Date of Award

2001

Degree Type

Dissertation

First Advisor

D. Randy Watts

Abstract

Historical hydrographic data from the Southern Ocean are projected into a baroclinic stream function space, generating a three-dimensional gravest empirical mode (GEM) that explains more than 97% of the total density and temperature variance in the Antarctic Circumpolar Current (ACC) region. An analysis of the ACC fronts and frontal water masses in this streamfunction space shows that both the Subantarctic Mode Water and the Antarctic Intermediate Water are formed by along-isopycnal subduction of polar surface water in the southeast Pacific. The method is then used to calculate the heat flux by the ACC mean flow, showing the primary heat sources for the ACC system are two western boundary currents, the Brazil Current and the Agulhas Current.
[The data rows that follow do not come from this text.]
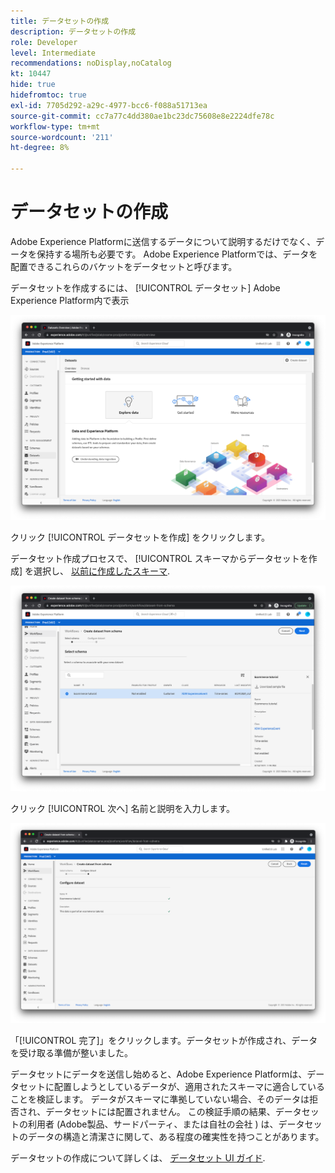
 ```yaml
---
title: データセットの作成
description: データセットの作成
role: Developer
level: Intermediate
recommendations: noDisplay,noCatalog
kt: 10447
hide: true
hidefromtoc: true
exl-id: 7705d292-a29c-4977-bcc6-f088a51713ea
source-git-commit: cc7a77c4dd380ae1bc23dc75608e8e2224dfe78c
workflow-type: tm+mt
source-wordcount: '211'
ht-degree: 8%

---
```


# データセットの作成

Adobe Experience Platformに送信するデータについて説明するだけでなく、データを保持する場所も必要です。 Adobe Experience Platformでは、データを配置できるこれらのバケットをデータセットと呼びます。

データセットを作成するには、 [!UICONTROL データセット] Adobe Experience Platform内で表示

![データセット表示](../../../assets/implementation-strategy/datasets-view.png)

クリック [!UICONTROL データセットを作成] をクリックします。

データセット作成プロセスで、 [!UICONTROL スキーマからデータセットを作成] を選択し、 [以前に作成したスキーマ](create-a-schema.md).

![スキーマの選択](../../../assets/implementation-strategy/schema-selection.png)

クリック [!UICONTROL 次へ] 名前と説明を入力します。

![データセット名と説明](../../../assets/implementation-strategy/dataset-name-description.png)

「[!UICONTROL 完了]」をクリックします。データセットが作成され、データを受け取る準備が整いました。

データセットにデータを送信し始めると、Adobe Experience Platformは、データセットに配置しようとしているデータが、適用されたスキーマに適合していることを検証します。 データがスキーマに準拠していない場合、そのデータは拒否され、データセットには配置されません。 この検証手順の結果、データセットの利用者 (Adobe製品、サードパーティ、または自社の会社 ) は、データセットのデータの構造と清潔さに関して、ある程度の確実性を持つことがあります。

データセットの作成について詳しくは、 [データセット UI ガイド](https://experienceleague.adobe.com/docs/experience-platform/catalog/datasets/user-guide.html?lang=ja).
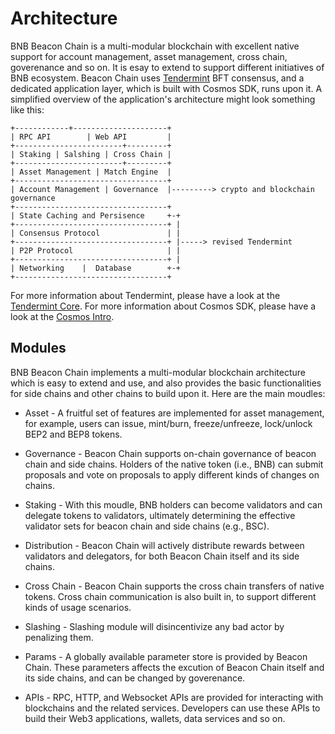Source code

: # Architecture

BNB Beacon Chain is a multi-modular blockchain with excellent native support for account management, asset management, cross chain, goverenance and so on.
It is esay to extend to support different initiatives of BNB ecosystem.
Beacon Chain uses [Tendermint](https://github.com/tendermint/tendermint) BFT consensus, and a dedicated application layer, which is built with Cosmos SDK, runs upon it. 
A simplified overview of the application's architecture might look something like this:

```
+------------+---------------------+
| RPC API        | Web API         |
+------------------------+---------+
| Staking | Salshing | Cross Chain |
+------------------------+---------+
| Asset Management | Match Engine  |
+----------------------------------+
| Account Management | Governance  |---------> crypto and blockchain governance
+----------------------------------+
| State Caching and Persisence     +-+
+----------------------------------+ |
| Consensus Protocol               | |
+----------------------------------+ |-----> revised Tendermint
| P2P Protocol                     | |
+----------------------------------+ |
| Networking    |  Database        +-+
+----------------------------------+

```

For more information about Tendermint, please have a look at the [Tendermint Core](https://tendermint.com/core/).
For more information about Cosmos SDK, please have a look at the [Cosmos Intro](https://v1.cosmos.network/intro).

## Modules

BNB Beacon Chain implements a multi-modular blockchain architecture which is easy to extend and use, and also provides the basic functionalities for side chains and other chains to build upon it.
Here are the main moudles:

- Asset - A fruitful set of features are implemented for asset management, for example, users can issue, mint/burn, freeze/unfreeze, lock/unlock BEP2 and BEP8 tokens.

- Governance - Beacon Chain supports on-chain governance of beacon chain and side chains. Holders of the native token (i.e., BNB) can submit proposals and vote on proposals to apply different kinds of changes on chains.

- Staking - With this moudle, BNB holders can become validators and can delegate tokens to validators, ultimately determining the effective validator sets for beacon chain and side chains (e.g., BSC).

- Distribution - Beacon Chain will actively distribute rewards between validators and delegators, for both Beacon Chain itself and its side chains.

- Cross Chain - Beacon Chain supports the cross chain transfers of native tokens. Cross chain communication is also built in, to support different kinds of usage scenarios.

- Slashing - Slashing module will disincentivize any bad actor by penalizing them. 

- Params - A globally available parameter store is provided by Beacon Chain. These parameters affects the excution of Beacon Chain itself and its side chains, and can be changed by goverenance.

- APIs - RPC, HTTP, and Websocket APIs are provided for interacting with blockchains and the related services. Developers can use these APIs to build their Web3 applications, wallets, data services and so on.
The mean flow carries 0.14 PW poleward heat flux across 56°S and 0.08 PW across 60°S. The study suggests that traditional methods based on air sea flux integration may include large uncertainty. Combining this streamfunction method with empirical orthogonal function (EOF) analysis, we identify a large-scale low-frequency thermohaline variation in the ACC south of Australia, which we call the pulsation mode and hypothesize that it is related to the ACC barotropic transport and is a response to the large-scale wind stress variation.